This year we commemorate the 150th anniversary of the passage of the 13th Amendment to the Constitution — abolishing slavery. So it's worth pointing out that the emancipation movement in 19th century America was pushed forward by many different forces: enlightened lawmakers, determined liberators of captive slaves and outspoken abolitionists — including an influential number who were black.
With the national debate over slavery escalating toward civil war, explains history professor Roy E Finkenbine at the University of Detroit, Mercy, the militant abolitionist movement, which was largely championed by Northerners, battled an aggressive defense of slavery that was based mostly in the South.
In the midst of this societal schism, "black abolitionists were the one set of voices that could bring credibility to the debate.

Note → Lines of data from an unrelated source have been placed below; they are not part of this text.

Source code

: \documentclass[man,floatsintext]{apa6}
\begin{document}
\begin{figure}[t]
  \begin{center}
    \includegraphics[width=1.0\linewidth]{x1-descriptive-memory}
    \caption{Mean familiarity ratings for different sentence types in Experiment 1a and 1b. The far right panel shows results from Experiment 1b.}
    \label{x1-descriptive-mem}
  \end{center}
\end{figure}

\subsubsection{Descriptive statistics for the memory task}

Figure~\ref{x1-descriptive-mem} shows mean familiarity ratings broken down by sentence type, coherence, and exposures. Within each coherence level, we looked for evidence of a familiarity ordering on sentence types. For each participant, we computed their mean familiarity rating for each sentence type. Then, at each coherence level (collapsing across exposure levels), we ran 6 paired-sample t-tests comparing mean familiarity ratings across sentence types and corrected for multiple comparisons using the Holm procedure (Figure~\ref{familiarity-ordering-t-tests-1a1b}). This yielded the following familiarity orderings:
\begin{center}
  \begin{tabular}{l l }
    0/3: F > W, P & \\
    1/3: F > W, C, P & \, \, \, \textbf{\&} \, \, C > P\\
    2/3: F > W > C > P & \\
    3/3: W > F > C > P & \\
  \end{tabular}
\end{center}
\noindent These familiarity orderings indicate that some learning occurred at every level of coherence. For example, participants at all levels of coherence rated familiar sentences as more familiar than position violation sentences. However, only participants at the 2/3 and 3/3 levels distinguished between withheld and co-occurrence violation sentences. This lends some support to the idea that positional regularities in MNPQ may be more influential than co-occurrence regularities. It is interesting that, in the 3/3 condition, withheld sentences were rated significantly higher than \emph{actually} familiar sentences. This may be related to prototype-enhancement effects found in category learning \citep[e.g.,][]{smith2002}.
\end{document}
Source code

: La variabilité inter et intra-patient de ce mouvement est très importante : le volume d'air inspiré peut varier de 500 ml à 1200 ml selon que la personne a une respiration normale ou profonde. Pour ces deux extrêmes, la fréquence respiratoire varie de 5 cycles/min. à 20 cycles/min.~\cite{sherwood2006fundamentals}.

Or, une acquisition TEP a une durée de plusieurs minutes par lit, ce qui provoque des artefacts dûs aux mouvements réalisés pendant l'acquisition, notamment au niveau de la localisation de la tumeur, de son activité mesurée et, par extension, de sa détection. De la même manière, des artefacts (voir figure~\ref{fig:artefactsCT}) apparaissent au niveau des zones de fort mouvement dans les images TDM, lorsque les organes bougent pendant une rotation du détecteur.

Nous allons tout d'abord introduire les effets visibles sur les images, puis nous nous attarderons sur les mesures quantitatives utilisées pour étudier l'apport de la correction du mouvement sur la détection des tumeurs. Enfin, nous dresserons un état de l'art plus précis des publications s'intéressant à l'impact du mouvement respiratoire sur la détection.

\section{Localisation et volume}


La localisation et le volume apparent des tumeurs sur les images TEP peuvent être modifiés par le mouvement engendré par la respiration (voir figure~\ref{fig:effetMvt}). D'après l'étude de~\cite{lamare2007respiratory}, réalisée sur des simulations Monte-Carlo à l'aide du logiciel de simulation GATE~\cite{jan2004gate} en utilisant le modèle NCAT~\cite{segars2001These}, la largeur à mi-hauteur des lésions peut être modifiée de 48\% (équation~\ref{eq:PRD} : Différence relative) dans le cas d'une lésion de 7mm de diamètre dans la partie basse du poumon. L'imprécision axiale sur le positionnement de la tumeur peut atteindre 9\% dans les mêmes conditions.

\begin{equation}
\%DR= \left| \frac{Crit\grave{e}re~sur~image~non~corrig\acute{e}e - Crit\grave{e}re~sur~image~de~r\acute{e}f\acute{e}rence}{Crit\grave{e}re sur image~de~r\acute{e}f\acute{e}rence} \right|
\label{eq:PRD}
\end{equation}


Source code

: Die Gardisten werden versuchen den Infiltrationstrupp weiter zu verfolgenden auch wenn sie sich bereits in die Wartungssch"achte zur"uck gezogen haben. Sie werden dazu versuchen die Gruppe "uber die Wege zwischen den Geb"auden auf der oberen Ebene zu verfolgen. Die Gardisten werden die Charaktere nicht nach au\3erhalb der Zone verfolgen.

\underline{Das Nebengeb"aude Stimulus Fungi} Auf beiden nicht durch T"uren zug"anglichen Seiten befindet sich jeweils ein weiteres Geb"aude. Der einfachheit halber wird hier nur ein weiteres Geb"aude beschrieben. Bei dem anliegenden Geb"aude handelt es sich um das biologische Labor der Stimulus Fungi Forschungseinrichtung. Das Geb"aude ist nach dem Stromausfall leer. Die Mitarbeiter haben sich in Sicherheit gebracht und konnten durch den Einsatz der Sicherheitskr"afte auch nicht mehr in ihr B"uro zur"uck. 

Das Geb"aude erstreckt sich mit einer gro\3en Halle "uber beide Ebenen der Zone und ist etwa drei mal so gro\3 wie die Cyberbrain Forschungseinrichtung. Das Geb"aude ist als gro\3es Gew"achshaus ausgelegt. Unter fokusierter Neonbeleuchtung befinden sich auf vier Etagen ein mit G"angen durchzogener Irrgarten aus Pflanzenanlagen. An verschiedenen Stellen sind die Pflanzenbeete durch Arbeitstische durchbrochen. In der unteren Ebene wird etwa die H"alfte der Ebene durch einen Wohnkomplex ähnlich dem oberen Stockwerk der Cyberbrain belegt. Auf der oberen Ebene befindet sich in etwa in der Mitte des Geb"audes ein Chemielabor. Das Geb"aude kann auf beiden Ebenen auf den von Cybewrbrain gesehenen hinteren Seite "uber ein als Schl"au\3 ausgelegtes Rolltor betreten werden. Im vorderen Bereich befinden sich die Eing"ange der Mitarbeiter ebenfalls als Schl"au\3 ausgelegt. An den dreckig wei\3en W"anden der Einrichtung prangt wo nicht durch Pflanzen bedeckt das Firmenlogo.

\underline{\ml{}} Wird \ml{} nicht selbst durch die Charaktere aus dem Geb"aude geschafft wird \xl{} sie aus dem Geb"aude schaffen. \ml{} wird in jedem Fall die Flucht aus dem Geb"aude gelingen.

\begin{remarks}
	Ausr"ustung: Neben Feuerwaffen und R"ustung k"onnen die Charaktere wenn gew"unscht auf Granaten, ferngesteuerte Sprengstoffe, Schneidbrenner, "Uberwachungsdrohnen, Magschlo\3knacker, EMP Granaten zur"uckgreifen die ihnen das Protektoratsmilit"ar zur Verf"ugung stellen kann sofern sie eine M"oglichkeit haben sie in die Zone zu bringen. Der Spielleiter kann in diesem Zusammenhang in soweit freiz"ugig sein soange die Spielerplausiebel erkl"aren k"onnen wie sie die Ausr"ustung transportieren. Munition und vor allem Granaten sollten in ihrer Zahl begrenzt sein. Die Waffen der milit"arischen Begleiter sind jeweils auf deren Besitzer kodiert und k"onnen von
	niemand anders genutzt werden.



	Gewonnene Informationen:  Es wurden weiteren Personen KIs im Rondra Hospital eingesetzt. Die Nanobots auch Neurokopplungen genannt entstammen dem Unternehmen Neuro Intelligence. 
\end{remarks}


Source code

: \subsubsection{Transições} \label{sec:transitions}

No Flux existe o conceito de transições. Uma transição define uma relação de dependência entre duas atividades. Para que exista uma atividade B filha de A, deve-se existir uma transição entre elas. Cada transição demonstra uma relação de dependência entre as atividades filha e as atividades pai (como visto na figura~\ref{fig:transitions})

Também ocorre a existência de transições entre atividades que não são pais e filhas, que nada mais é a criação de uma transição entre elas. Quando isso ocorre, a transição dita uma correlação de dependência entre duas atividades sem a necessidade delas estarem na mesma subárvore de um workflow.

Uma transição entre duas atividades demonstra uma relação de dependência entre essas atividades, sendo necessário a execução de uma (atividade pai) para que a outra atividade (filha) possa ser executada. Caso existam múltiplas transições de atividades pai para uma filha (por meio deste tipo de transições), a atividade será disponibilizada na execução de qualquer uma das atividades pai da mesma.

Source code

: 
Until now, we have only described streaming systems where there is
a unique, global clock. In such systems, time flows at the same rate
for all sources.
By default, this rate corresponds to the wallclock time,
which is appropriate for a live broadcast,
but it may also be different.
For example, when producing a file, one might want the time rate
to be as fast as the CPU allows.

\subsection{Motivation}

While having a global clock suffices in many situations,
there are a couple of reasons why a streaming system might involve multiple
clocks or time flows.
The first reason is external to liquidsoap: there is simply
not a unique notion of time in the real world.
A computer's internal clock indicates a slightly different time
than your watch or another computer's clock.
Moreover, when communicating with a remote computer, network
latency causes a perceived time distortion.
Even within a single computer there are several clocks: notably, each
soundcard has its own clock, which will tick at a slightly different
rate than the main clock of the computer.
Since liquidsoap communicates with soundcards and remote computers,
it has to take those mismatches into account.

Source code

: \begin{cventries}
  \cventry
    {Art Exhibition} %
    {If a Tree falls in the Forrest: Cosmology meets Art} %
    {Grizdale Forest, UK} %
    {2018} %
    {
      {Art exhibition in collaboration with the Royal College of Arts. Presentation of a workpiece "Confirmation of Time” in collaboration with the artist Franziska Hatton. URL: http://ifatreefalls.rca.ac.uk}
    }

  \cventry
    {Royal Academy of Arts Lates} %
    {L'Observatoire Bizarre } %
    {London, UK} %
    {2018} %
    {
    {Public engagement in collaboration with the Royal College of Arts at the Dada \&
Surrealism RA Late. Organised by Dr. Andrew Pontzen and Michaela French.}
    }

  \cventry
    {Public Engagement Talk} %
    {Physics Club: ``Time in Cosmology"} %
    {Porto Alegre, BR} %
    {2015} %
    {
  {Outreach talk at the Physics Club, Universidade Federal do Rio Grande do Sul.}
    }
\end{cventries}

This was especially true of those who had experienced slavery — 'felt the lash' and 'worn the shoe,' as it were," Finkenbine says.
When these former slaves told their stories at lectures and in print, he says, it "disabused listeners and readers of the notion that slaves were contented or well-treated." And "unlettered fugitive slaves ... who were pressed into getting up in front of an audience and telling their halting and 'unvarnished' tales could be equally effective in mobilizing audiences against slavery."
And whenever an erudite and eloquent black abolitionist, such as Frederick Douglass, addressed anti-slavery audiences, Finkenbine says, the result "quickly countered pro-slavery myths that blacks were only fit to be slaves."
Stronger, Louder Voices
Douglass may have been one of the best-known black abolitionists. But he was not alone. Many black abolitionists were regularly involved in anti-slavery activities, according to the Black Abolitionist Archive at the University of Detroit, Mercy.
And with African-Americans joining the outcry, the American abolitionist movement took on a stronger and louder voice, says Diane D. Turner, curator of the Charles L. Blockson Afro-American Collection at Temple University. "Its speakers were more urgent, more militant and more radical. This major change came from its African-American members."
Especially effective were former slaves, such as Douglass, Harriet Tubman and Henry "Box" Brown.
But, says Finkenbine, there were others who made a difference:
- Sarah Parker Remond, "who not only defied gender barriers by speaking to mixed audiences, but challenged Victorian social etiquette by graphically informing audiences of the sexual abuse of slave women."
- David Ruggles, "founder and leader of the New York Committee of Vigilance, who sued slaveholders for black freedom and even went on ships arriving from the South to confiscate and free slaves."
- John P. Parker of Ripley, Ohio, "a foundry man, who secretly smuggled hundreds of slaves across the Ohio River under cover of darkness."
Plus, there were hundreds of black Americans — such as dockworkers and hotel maids in large cities — Finkenbine says, who aided in gaining freedom for refugees.
'Only Half Won'
Eventually, Douglass and other black abolitionists "lobbied Lincoln in the White House and pressed him to action through the press, seeking both an end to slavery and black enlistment in the Union Army," Finkenbine says. "They were also key in pressing the nation for black rights in the wake of emancipation. To paraphrase Douglass, even though many white abolitionists and lawmakers saw their goals achieved with the end of slavery, their cause was only half won. Political and social equality still needed to be achieved."
Finkenbine adds: "Black abolitionist Robert Hamilton informed African-Americans that if they didn't get their full rights in that historic moment then, it would be a hundred years before they would be achieved. He was prescient. The recent release of the movie Selma reminds us just how much."